Return every line below in which "conduct" appears.

##############################

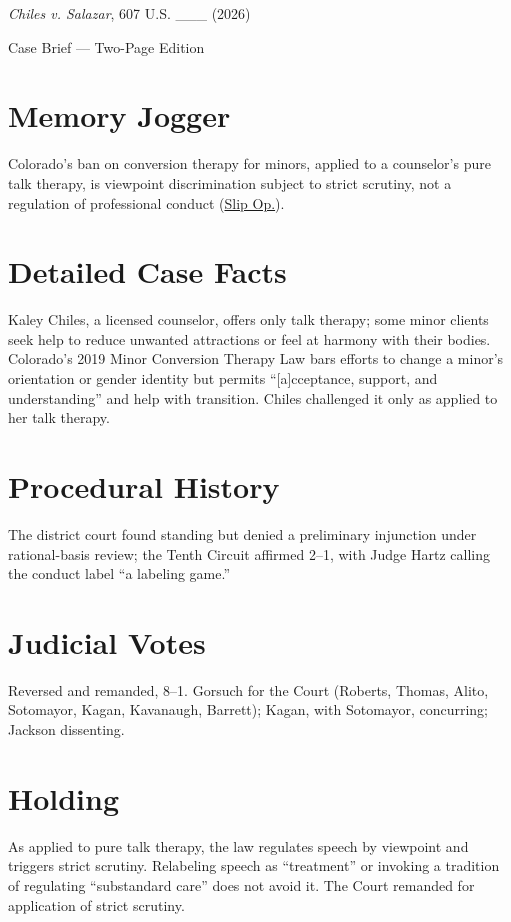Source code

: \documentclass[12pt]{article}
\begin{document}
\begin{center}
{\LARGE \textit{Chiles v. Salazar}, 607 U.S. \_\_\_ (2026)\par}
\vspace{0.5em}
{\large Case Brief --- Two-Page Edition\par}
\end{center}

\section{Memory Jogger}
Colorado's ban on conversion therapy for minors, applied to a counselor's pure talk therapy, is viewpoint discrimination subject to strict scrutiny, not a regulation of professional conduct (\href{https://www.supremecourt.gov/opinions/25pdf/24-539_fd9g.pdf}{Slip Op.}).

\section{Detailed Case Facts}
Kaley Chiles, a licensed counselor, offers only talk therapy; some minor clients seek help to reduce unwanted attractions or feel at harmony with their bodies. Colorado's 2019 Minor Conversion Therapy Law bars efforts to change a minor's orientation or gender identity but permits ``[a]cceptance, support, and understanding'' and help with transition. Chiles challenged it only as applied to her talk therapy.

\section{Procedural History}
The district court found standing but denied a preliminary injunction under rational-basis review; the Tenth Circuit affirmed 2--1, with Judge Hartz calling the conduct label ``a labeling game.''

\section{Judicial Votes}
Reversed and remanded, 8--1. Gorsuch for the Court (Roberts, Thomas, Alito, Sotomayor, Kagan, Kavanaugh, Barrett); Kagan, with Sotomayor, concurring; Jackson dissenting.

\section{Holding}
As applied to pure talk therapy, the law regulates speech by viewpoint and triggers strict scrutiny. Relabeling speech as ``treatment'' or invoking a tradition of regulating ``substandard care'' does not avoid it. The Court remanded for application of strict scrutiny.
\end{document}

##############################

SOLUTION TO THE EXERCISE:
Colorado's ban on conversion therapy for minors, applied to a counselor's pure talk therapy, is viewpoint discrimination subject to strict scrutiny, not a regulation of professional conduct (\href{https://www.supremecourt.gov/opinions/25pdf/24-539_fd9g.pdf}{Slip Op.}).
The district court found standing but denied a preliminary injunction under rational-basis review; the Tenth Circuit affirmed 2--1, with Judge Hartz calling the conduct label ``a labeling game.''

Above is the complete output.